Find every line in the entries that holds the string "dibujo" and report it.
------ DATA SHOWN ------
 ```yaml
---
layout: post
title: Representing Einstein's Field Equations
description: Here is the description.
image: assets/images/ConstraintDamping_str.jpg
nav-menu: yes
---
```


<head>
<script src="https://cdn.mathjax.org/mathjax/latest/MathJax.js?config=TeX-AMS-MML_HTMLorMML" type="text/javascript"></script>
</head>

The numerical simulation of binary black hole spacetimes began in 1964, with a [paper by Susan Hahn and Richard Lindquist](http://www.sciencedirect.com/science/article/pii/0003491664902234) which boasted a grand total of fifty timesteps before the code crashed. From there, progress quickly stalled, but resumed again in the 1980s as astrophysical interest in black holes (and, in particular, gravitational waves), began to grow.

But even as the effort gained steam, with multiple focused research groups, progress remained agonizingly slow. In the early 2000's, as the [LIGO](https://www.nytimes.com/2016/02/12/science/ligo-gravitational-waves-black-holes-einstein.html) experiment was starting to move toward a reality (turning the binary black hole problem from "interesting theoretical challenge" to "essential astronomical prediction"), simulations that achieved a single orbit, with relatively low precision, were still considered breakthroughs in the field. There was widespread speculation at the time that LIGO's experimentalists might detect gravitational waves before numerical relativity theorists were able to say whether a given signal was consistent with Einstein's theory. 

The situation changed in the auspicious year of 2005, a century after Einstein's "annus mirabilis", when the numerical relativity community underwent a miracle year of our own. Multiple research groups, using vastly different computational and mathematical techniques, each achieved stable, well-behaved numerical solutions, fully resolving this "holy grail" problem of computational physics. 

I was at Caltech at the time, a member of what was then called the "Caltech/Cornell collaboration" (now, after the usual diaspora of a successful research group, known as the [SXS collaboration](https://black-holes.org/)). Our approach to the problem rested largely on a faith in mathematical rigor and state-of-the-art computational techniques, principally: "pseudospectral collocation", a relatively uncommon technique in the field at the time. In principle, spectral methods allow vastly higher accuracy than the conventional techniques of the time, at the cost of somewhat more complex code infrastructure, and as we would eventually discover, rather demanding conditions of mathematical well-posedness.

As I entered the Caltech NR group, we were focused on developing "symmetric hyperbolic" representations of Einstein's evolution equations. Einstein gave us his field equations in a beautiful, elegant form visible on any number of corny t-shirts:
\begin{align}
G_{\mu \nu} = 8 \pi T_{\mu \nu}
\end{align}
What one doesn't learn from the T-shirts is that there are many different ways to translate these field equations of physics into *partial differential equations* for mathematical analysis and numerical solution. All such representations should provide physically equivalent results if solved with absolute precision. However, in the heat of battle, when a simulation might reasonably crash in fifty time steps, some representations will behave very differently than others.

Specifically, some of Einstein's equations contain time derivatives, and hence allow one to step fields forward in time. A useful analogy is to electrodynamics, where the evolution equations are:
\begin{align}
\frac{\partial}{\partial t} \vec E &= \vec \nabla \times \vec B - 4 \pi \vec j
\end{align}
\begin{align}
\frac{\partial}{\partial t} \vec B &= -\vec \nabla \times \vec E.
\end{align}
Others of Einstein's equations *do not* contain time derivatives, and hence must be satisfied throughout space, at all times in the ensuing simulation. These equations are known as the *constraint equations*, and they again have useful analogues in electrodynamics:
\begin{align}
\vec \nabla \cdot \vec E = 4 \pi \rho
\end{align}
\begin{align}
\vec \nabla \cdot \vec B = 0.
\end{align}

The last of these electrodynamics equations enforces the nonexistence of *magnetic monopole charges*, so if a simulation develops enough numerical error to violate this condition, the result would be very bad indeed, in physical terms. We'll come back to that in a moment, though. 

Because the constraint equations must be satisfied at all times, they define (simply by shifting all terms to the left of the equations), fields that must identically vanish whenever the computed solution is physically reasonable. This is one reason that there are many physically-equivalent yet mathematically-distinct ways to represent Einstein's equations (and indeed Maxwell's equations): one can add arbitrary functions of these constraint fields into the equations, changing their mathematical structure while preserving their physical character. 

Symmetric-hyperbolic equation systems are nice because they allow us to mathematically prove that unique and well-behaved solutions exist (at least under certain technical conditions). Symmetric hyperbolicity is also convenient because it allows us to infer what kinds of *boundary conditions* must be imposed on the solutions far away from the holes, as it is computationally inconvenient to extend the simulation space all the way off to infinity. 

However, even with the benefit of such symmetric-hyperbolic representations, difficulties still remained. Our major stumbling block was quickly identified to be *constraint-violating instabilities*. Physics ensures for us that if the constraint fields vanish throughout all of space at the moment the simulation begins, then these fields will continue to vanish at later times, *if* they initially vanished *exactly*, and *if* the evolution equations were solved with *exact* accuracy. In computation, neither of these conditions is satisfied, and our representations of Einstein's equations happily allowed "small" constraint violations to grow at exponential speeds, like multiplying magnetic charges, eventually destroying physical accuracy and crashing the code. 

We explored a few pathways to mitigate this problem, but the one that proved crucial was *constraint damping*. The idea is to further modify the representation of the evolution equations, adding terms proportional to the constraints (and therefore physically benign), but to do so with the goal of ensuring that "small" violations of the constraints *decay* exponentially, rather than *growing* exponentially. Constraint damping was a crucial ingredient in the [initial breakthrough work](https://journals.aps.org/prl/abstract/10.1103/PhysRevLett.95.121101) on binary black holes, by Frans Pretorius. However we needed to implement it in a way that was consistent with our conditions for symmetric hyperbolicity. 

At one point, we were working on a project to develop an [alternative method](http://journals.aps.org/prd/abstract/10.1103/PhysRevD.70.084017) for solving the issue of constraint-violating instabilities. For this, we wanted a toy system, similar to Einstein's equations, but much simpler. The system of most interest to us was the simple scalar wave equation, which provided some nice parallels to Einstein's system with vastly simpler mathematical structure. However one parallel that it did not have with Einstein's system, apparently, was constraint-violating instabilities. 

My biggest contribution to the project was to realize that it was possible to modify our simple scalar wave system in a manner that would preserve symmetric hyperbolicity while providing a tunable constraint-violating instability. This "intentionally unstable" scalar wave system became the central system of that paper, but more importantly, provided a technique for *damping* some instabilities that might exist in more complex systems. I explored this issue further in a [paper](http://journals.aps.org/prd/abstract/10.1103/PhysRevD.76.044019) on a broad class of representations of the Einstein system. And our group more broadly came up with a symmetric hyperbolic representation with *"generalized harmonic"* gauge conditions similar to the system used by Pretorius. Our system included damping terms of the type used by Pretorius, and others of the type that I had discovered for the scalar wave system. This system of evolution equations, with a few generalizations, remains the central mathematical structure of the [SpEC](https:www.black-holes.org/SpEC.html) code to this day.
------
------ DATA SHOWN ------
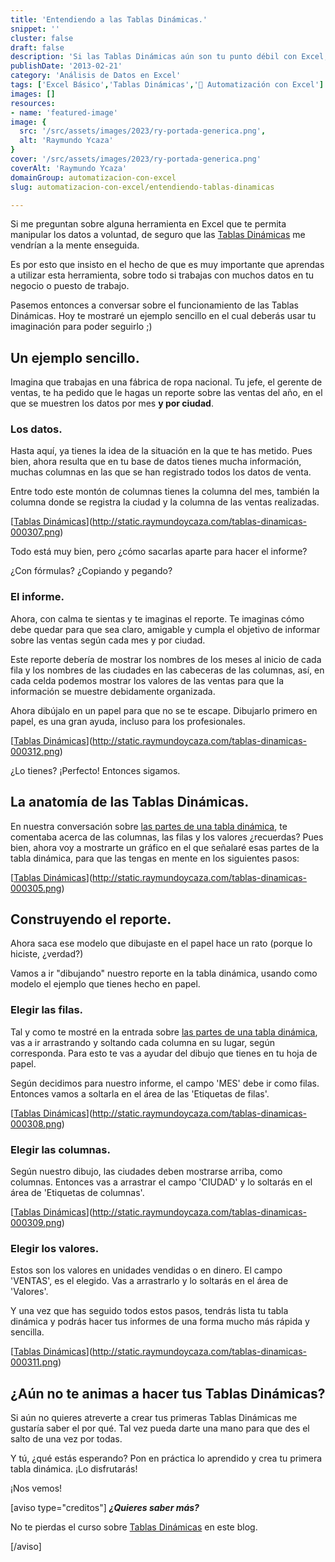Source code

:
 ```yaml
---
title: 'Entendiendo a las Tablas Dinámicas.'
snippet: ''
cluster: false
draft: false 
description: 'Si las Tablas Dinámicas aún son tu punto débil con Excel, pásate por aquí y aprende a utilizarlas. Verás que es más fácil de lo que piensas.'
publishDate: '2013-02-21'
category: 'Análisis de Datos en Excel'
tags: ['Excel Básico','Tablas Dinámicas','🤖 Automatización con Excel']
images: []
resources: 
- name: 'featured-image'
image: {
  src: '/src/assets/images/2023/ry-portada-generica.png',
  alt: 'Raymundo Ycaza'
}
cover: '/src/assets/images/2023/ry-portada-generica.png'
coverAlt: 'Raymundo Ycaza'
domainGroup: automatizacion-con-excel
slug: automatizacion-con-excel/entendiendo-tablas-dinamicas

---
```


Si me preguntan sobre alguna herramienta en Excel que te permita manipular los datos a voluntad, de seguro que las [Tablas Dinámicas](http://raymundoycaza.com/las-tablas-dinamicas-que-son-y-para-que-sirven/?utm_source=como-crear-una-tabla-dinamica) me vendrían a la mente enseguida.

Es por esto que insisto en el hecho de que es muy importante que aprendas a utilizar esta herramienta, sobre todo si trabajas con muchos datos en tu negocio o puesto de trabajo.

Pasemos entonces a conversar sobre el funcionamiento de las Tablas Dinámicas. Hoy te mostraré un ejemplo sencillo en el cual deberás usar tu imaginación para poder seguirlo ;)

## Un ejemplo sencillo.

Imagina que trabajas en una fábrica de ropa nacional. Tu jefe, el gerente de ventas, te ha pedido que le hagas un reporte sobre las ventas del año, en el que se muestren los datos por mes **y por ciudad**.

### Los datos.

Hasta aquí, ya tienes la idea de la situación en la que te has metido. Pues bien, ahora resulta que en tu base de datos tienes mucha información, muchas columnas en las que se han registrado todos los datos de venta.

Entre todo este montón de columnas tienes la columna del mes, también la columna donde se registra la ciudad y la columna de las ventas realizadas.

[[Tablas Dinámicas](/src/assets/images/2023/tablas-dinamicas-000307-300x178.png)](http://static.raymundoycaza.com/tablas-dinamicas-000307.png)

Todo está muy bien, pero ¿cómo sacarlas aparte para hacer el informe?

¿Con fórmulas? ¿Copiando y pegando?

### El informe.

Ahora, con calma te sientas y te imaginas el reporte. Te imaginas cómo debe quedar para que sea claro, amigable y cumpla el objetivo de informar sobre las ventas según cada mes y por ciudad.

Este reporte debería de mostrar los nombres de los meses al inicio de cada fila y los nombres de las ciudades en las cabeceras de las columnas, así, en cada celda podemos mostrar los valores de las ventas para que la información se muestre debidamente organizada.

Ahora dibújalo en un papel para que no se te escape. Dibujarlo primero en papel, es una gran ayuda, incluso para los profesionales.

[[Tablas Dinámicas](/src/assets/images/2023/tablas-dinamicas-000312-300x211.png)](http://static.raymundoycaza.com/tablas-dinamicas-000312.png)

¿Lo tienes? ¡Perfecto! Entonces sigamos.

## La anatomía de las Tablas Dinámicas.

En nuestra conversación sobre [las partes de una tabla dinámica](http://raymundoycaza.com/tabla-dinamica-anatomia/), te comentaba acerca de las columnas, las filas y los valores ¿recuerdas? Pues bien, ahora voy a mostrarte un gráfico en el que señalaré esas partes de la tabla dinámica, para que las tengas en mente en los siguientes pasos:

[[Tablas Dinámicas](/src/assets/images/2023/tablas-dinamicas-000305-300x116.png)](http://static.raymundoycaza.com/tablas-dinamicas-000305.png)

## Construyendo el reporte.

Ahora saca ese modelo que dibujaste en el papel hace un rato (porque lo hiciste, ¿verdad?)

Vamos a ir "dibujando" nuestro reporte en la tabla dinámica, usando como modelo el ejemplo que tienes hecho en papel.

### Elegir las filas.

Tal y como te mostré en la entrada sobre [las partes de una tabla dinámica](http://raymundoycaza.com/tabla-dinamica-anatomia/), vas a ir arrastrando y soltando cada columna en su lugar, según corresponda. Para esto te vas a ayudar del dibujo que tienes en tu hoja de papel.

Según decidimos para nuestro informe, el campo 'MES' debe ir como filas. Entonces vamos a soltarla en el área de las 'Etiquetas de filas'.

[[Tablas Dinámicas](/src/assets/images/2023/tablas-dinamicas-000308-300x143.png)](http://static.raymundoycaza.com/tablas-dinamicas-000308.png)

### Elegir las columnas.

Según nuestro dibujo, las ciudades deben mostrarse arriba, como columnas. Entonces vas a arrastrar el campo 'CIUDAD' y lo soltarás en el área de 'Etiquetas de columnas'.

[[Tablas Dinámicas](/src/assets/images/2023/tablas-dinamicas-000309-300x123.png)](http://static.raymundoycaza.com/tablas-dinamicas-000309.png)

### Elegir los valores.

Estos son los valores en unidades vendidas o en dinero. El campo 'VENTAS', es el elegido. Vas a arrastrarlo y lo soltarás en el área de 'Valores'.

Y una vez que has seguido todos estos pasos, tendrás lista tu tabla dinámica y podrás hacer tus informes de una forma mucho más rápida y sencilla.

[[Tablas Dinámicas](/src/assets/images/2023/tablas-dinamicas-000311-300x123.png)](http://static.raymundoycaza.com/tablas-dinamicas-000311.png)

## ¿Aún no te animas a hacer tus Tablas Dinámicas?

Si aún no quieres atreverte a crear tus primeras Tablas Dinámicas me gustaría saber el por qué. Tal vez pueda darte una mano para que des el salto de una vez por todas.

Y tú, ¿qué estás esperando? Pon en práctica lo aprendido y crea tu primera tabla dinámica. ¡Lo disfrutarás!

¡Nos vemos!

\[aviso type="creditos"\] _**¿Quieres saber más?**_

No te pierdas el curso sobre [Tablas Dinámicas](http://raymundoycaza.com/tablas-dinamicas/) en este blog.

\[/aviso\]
------
EXERCISE OUTPUT:
Tal y como te mostré en la entrada sobre [las partes de una tabla dinámica](http://raymundoycaza.com/tabla-dinamica-anatomia/), vas a ir arrastrando y soltando cada columna en su lugar, según corresponda. Para esto te vas a ayudar del dibujo que tienes en tu hoja de papel.
Según nuestro dibujo, las ciudades deben mostrarse arriba, como columnas. Entonces vas a arrastrar el campo 'CIUDAD' y lo soltarás en el área de 'Etiquetas de columnas'.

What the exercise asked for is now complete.